Мазур вспомнил лицо Рамоны, когда она стреляла в водителя той машины — жесткое, совершенно спокойное, губы плотно сжаты, в глазах ледяное безразличие к чужим судьбам… Сказал тихо:
— Не убеждает. Я же помню, с каким лицом она хлопнула того водилу… Девушка с таким складом характера постаралась бы не уходить в сторонку, а жестко поставить на место всяких драных мачо…
— Пожалуй… — сказал Лаврик. — Ну что, будем играть в проницательного Шерлока Холмса и туповатого доктора Уотсона, которому все нужно разжевывать? Или у тебя самого есть кое-какие соображения, как называется то, во что тебя впутали?
— Ну… — сказал Мазур, ощутив нечто вроде тягостной тоски. — Если подумать…
Лаврик цепко глянул на него:
— Соображения у тебя есть, но ты не хочешь их называть вслух. Потому что это поперек души. Потому что это — Куба. — Он тихонько пропел: «Куба, любовь моя, остров зари багровой…» Я прекрасно понимаю, мы с тобой одногодки, одни песни пели, одни портреты носили, только со времен революции, Кирилл, прошло едва ли не двадцать лет, а печальный опыт человечества нас учит: когда революционные штормы стихают и начинается более-менее спокойная жизнь, на поверхность всплывает… разное… Так как бы ты все это назвал?
— Контрабанда, — сказал Мазур, ощущая сильнейшее внутреннее неудобство, тоскливую горечь.

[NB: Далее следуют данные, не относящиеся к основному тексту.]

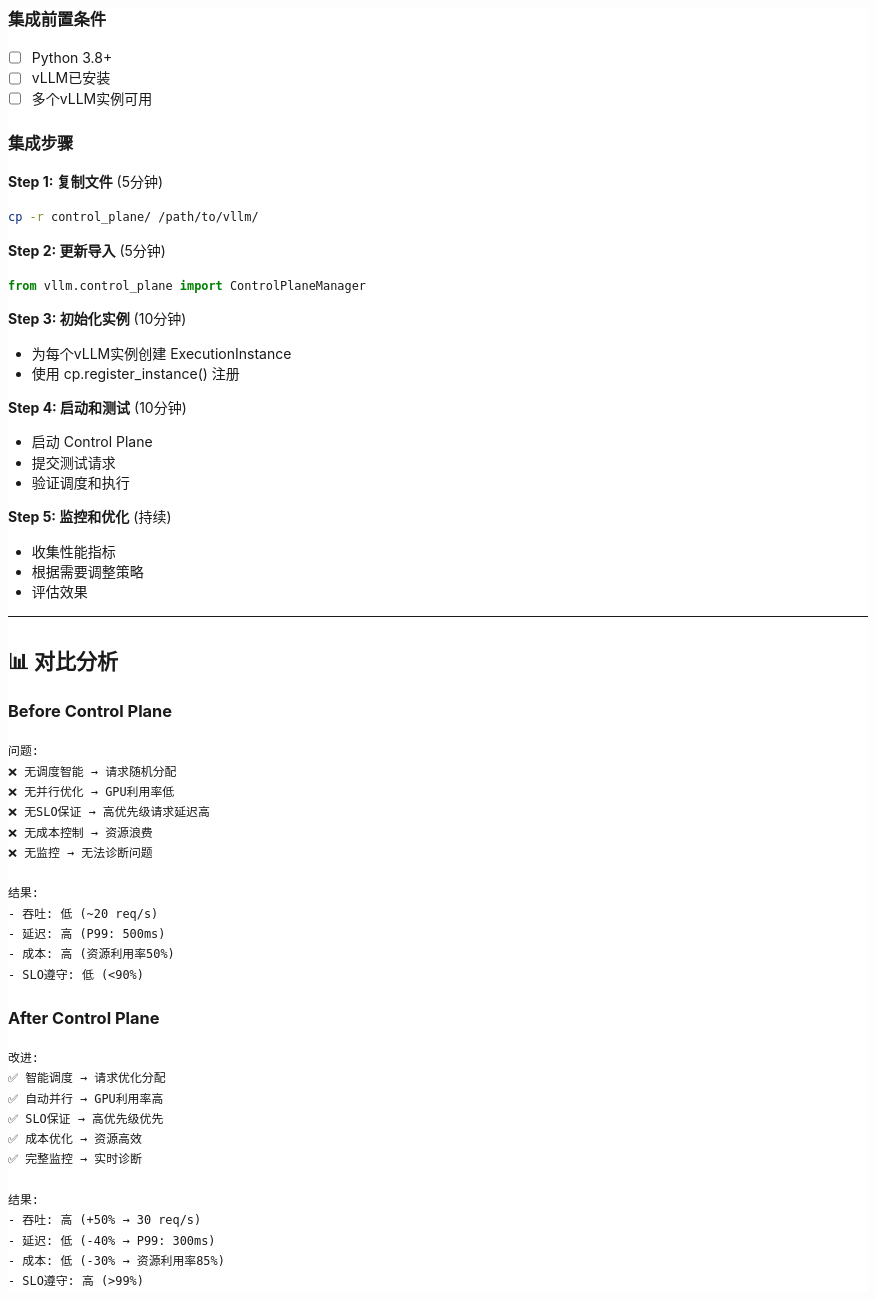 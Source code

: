 ### 集成前置条件
- [ ] Python 3.8+
- [ ] vLLM已安装
- [ ] 多个vLLM实例可用

### 集成步骤

**Step 1: 复制文件** (5分钟)
```bash
cp -r control_plane/ /path/to/vllm/
```

**Step 2: 更新导入** (5分钟)
```python
from vllm.control_plane import ControlPlaneManager
```

**Step 3: 初始化实例** (10分钟)
- 为每个vLLM实例创建 ExecutionInstance
- 使用 cp.register_instance() 注册

**Step 4: 启动和测试** (10分钟)
- 启动 Control Plane
- 提交测试请求
- 验证调度和执行

**Step 5: 监控和优化** (持续)
- 收集性能指标
- 根据需要调整策略
- 评估效果

---

## 📊 对比分析

### Before Control Plane
```
问题:
❌ 无调度智能 → 请求随机分配
❌ 无并行优化 → GPU利用率低
❌ 无SLO保证 → 高优先级请求延迟高
❌ 无成本控制 → 资源浪费
❌ 无监控 → 无法诊断问题

结果:
- 吞吐: 低 (~20 req/s)
- 延迟: 高 (P99: 500ms)
- 成本: 高 (资源利用率50%)
- SLO遵守: 低 (<90%)
```

### After Control Plane
```
改进:
✅ 智能调度 → 请求优化分配
✅ 自动并行 → GPU利用率高
✅ SLO保证 → 高优先级优先
✅ 成本优化 → 资源高效
✅ 完整监控 → 实时诊断

结果:
- 吞吐: 高 (+50% → 30 req/s)
- 延迟: 低 (-40% → P99: 300ms)
- 成本: 低 (-30% → 资源利用率85%)
- SLO遵守: 高 (>99%)
```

— Вот и я так думаю, — кивнул Лаврик. — Шпионаж в пользу третьих стран исключаем автоматически: во-первых, самолет без посадки идет на Кубу, во-вторых, что-то великоват груз для шпионских материалов. Бывают, конечно, исключения, когда сопрут нечто крупногабаритное — новую ракету с истребителя, центнер документации — но для нашего случая это не годится. Хотя бы оттого, будем циниками, что здесь у нас нет ничего такого, изрядно весящего и объемного, что кубинцы возжелали бы у нас спереть. Да и не спирали они до сих пор у нас ничего… Старая добрая контрабанда. Из Бангалы много чего дорогостоящего можно вывезти… Чем и занимается масса народу — и твоя Рамона тоже, как выяснилось… Неплохо придумано. Весьма. Ты по-испански ни в зуб ногой, ни одной накладной прочитать не мог. А там, очень может быть, черным по белому накалякано, что какой-нибудь сто сорок пятый отдельный секретный батальон связи Советской Армии отправляет кубинским коллегам двести кило секретной спецаппаратуры… Что удостоверено подписью представителя означенного батальона К. Мазура. Вполне возможно, что-то такое есть. Не зря же она тебя вперед выпихнула… Летунам, по большому счету, наплевать, что они везут, особенно военным, не привыкшим задавать лишние вопросы. Были бы документы в порядке… Я так прикидываю, вряд ли это первый случай. Не зря ж она три месяца водилась с тем вертолетчиком. Который, кстати, погиб как-то странно. Я тут посидел с местными… понимаешь, в том районе, где он упал, не должно было быть ничьего ПВО. А те, кто в конце концов добрался до места падения, отчего-то уверены, что взрыв произошел на борту. Может, он, осмотревшись, стал задавать неудобные вопросы… Или просто выработал свой ресурс.